The introductory section begins with a changed geographical definition of the Indo-Pacific as “Stretching from our Pacific coastline to the Indian Ocean”[2].  This is a change from the “West coast of India to Western shores of the United States” contained in then President Trump’s 2017 National Security Strategy.  The geopolitical primacy of the Indo-Pacific still stands.  The exclusion of Iran from the threats identified indicates that President Biden’s vision of the Indo-Pacific excludes the Persian Gulf and the Red Sea.  This will remain a hindrance to US-India cooperation, particularly as efforts to build the Indian Ocean security architecture gain traction.
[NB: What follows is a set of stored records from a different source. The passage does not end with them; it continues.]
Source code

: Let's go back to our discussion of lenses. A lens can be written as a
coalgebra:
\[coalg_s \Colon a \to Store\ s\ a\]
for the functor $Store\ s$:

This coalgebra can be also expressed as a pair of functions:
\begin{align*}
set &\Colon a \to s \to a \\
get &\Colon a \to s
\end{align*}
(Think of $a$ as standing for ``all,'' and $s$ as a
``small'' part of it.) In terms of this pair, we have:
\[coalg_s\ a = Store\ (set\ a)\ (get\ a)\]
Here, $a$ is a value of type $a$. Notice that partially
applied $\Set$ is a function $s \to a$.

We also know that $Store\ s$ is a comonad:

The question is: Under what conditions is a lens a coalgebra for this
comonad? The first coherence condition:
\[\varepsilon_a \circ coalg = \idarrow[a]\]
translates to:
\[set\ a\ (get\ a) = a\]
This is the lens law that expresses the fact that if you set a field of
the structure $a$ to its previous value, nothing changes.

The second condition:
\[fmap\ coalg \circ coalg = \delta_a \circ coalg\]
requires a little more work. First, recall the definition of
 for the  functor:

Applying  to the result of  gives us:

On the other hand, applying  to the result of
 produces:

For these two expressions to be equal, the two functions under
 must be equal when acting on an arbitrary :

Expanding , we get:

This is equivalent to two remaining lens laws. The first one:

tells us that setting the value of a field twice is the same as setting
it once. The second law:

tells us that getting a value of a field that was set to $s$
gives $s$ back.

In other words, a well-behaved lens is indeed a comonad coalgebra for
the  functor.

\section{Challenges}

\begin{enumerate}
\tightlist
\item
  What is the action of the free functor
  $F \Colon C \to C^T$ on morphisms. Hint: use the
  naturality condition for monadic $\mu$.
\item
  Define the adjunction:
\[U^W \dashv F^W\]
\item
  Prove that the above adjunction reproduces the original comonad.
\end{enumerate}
The IPS describes the Indo-Pacific as “home to more than half the world’s people, nearly two-thirds of the world’s economy, and seven of the world’s largest militaries”.  It goes on to highlight that more members of the US military are based in this region than in any other outside the US.  The area “supports more than three million American jobs and is the source of nearly $ 900 billion in FDI” in the US.  A subsequent section brings out that US involvement supports more than five million jobs in the Indo-Pacific, and cumulative US FDI in the region is more than $ 979 billion.  The stakes are clearly substantial.  Whether they are high enough for the US to risk what could turn into a military clash with China, with existential consequences for both, is the question that worries regional nations.  The historical lessons of the last five decades are not easily forgotten.   An unstated US objective is thus to convince nations hedging their bets that it will stand by their side.  This is what the IPS, in addition to other US documents, seeks to do.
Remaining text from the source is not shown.